Third Year at Malory Towers

Two people on the Authonomy site (about which there will probably be another post in due course) have mentioned that The Roman and the Runaway reminds them of Enid Blyton’s Malory Towers books. Although both of them spelt it Mallory Towers. I think I should find this slightly offensive, except that I did love the Malory Towers books myself when I was a child and still have a soft spot in my heart for them. I used to save up my pocket money (a whole 10p a week) until I had enough to buy the next book. A children’s paperback was 35 pence in those days, so I had to rely on the school and public library systems to supply the bulk of my reading.

I hope that The Roman and the Runaway is a more complex read than the Malory Towers series, but there’s no denying that those books did have a big influence on me when I was young. I went through a Jennings phase, too, I recall. Perhaps those early memories have stayed with me.

As far as other influences go, I would have to single out Diana Wynne Jones as the one author whose children’s books have been a constant presence on my bookshelf and in my hands ever since I first read Charmed Life in the late 1970s. Indeed, it is thanks to Diana Wynne Jones that I ever read anything apart from Enid Blyton (my poor mother was starting to despair!).

My tastes have got slightly more eclectic since then.
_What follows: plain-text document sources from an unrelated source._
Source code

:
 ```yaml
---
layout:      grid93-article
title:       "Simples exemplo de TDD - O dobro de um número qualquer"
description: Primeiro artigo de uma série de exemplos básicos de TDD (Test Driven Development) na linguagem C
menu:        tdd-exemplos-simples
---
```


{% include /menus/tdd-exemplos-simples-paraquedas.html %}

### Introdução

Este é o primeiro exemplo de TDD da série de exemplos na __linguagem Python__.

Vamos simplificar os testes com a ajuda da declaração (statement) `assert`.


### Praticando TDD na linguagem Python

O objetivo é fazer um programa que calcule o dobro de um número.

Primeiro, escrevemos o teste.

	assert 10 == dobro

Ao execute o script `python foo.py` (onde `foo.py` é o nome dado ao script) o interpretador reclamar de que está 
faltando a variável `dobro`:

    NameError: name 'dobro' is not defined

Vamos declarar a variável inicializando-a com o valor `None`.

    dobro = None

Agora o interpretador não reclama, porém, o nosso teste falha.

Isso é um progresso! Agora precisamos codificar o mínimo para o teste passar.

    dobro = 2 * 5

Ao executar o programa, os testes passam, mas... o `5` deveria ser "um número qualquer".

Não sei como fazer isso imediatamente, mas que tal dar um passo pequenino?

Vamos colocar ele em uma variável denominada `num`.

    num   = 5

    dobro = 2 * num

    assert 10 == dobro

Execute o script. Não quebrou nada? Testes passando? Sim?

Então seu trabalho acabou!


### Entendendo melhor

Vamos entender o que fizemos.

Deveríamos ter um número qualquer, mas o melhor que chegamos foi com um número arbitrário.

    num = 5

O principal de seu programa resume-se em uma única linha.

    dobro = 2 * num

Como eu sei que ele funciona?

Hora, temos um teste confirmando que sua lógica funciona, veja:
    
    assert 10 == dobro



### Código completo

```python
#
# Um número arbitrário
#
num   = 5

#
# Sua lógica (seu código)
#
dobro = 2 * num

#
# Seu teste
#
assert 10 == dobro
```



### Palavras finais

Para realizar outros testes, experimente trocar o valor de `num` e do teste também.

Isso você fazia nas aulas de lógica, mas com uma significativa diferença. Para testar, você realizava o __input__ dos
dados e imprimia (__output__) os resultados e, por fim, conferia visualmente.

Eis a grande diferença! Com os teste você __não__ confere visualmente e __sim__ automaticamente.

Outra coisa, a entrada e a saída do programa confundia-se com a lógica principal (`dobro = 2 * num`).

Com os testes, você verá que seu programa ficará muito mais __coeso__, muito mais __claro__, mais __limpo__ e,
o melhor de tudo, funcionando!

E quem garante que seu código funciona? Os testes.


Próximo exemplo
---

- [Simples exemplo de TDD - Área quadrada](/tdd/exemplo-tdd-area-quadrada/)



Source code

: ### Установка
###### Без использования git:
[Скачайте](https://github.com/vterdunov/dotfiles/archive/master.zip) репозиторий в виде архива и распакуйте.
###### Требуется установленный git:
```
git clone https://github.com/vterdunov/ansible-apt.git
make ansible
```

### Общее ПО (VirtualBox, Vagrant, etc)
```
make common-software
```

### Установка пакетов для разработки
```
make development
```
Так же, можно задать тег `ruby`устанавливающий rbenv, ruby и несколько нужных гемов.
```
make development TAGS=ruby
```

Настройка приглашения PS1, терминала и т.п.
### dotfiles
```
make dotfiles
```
I’ve been trying to keep a log of my reading on the LibraryThing website. This holds details and reviews of all the books I’ve read since emigrating to Canada in June 2007. I’ve got 87 books on there at the moment. Which works out at around 2.5 books a month. I still get most of my books from public libraries but I suspect my reading rate was much higher when I was a child, even though these days I could probably afford to buy more than one book a month!